In that specific sentence, it has not been properly used. "Sendo que" wrongly assumes the role of a *relative pronoun*, and should be replaced by *which*.
I believe that the person who wrote it wanted to emphasize the fact that he/she still was applying the 2010 scope.


----------



## machadinho

I would say that sendo que just means old and. The additional, thick meaning (whatever it is in this case) is not encoded in the sentence. It's the reader's job to retrieve it.

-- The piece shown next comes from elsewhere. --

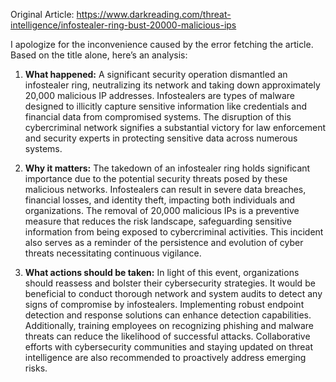 Original Article: https://www.darkreading.com/threat-intelligence/infostealer-ring-bust-20000-malicious-ips

I apologize for the inconvenience caused by the error fetching the article. Based on the title alone, here’s an analysis:

1) **What happened:** A significant security operation dismantled an infostealer ring, neutralizing its network and taking down approximately 20,000 malicious IP addresses. Infostealers are types of malware designed to illicitly capture sensitive information like credentials and financial data from compromised systems. The disruption of this cybercriminal network signifies a substantial victory for law enforcement and security experts in protecting sensitive data across numerous systems.

2) **Why it matters:** The takedown of an infostealer ring holds significant importance due to the potential security threats posed by these malicious networks. Infostealers can result in severe data breaches, financial losses, and identity theft, impacting both individuals and organizations. The removal of 20,000 malicious IPs is a preventive measure that reduces the risk landscape, safeguarding sensitive information from being exposed to cybercriminal activities. This incident also serves as a reminder of the persistence and evolution of cyber threats necessitating continuous vigilance.

3) **What actions should be taken:** In light of this event, organizations should reassess and bolster their cybersecurity strategies. It would be beneficial to conduct thorough network and system audits to detect any signs of compromise by infostealers. Implementing robust endpoint detection and response solutions can enhance detection capabilities. Additionally, training employees on recognizing phishing and malware threats can reduce the likelihood of successful attacks. Collaborative efforts with cybersecurity communities and staying updated on threat intelligence are also recommended to proactively address emerging risks.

(This gerund thing is a nightmare, I know. We got this plague from the French language. Cf. étant).


----------



## gbasfora

Winton said:


> Hi All,
> This is one of my 'nightmare' Portuguese words/phrases since I have yet to find an umbrella translation(s) that fits in all cases. I usually throw in a 'whereby' in legal texts, but the one I'm working on is less formal. Here's the sentence:
> "Até o momento não recebemos as instruções para o ano 2011, *sendo que* o escopo definido segue conforme o ano anterior, confirmado com o Sr. XXX".
> 
> Would it be 'therefore' in this case? Are they saying that they are 'applying the 2010 scope *because* they have yet to receive the 2011 scope'??
> Or what about '*in which case* the scope...'??
> Thanks in advance for any help you can offer.



"Até o momento não recebemos as instruções para o ano 2011, *Portanto(therefore / and so) *o escopo definido segue conforme o ano anterior, confirmado com o Sr. XXX". 

 Are they saying that they are 'applying the 2010 scope *because* they have yet to receive the 2011 scope'??* --> OK*


----------



## xiskxisk

I usually use "since" and "once" to replace "sendo que" and "uma vez que", but I'm not sure if it's the most correct in English.


----------



## lucas1580

xiskxisk said:


> I usually use "since" and "once" to replace "sendo que" and "uma vez que", but I'm not sure if it's the most correct in English.


yeah, that's fine also. As long as the connector expresses the idea of "cause and effect".


----------



## Carfer

gbasfora said:


> "Até o momento não recebemos as instruções para o ano 2011, *Portanto(therefore / and so) *o escopo definido segue conforme o ano anterior, confirmado com o Sr. XXX".
> 
> Are they saying that they are 'applying the 2010 scope *because* they have yet to receive the 2011 scope'??* --> OK*



É assim, sem dúvida. Não obstante, no português de Portugal '_sendo que_' tem frequentemente outro sentido, o de explicitar uma condição ou situação particular aplicável a um ou mais membros de uma série: '_recebi as tuas mensagens, sendo que a das 10h da manhã chegou ilegível_', '_Comprei três livros de jardinagem, sendo que dois deles estão completamente desactualizados_'. Em geral pode ser substituído por _'acontecendo que_' e não é, diga-se de passagem, uma forma muito elegante de construir a frase.


----------



## xiskxisk

Carfer said:


> É assim, sem dúvida. Não obstante, no português de Portugal '_sendo que_' tem frequentemente outro sentido, o de explicitar uma condição ou situação particular aplicável a um ou mais membros de uma série: '_recebi as tuas mensagens, sendo que a das 10h da manhã chegou ilegível_', '_Comprei três livros de jardinagem, sendo que dois deles estão completamente desactualizados_'. Em geral pode ser substituído por _'acontecendo que_' e não é, diga-se de passagem, uma forma muito elegante de construir a frase.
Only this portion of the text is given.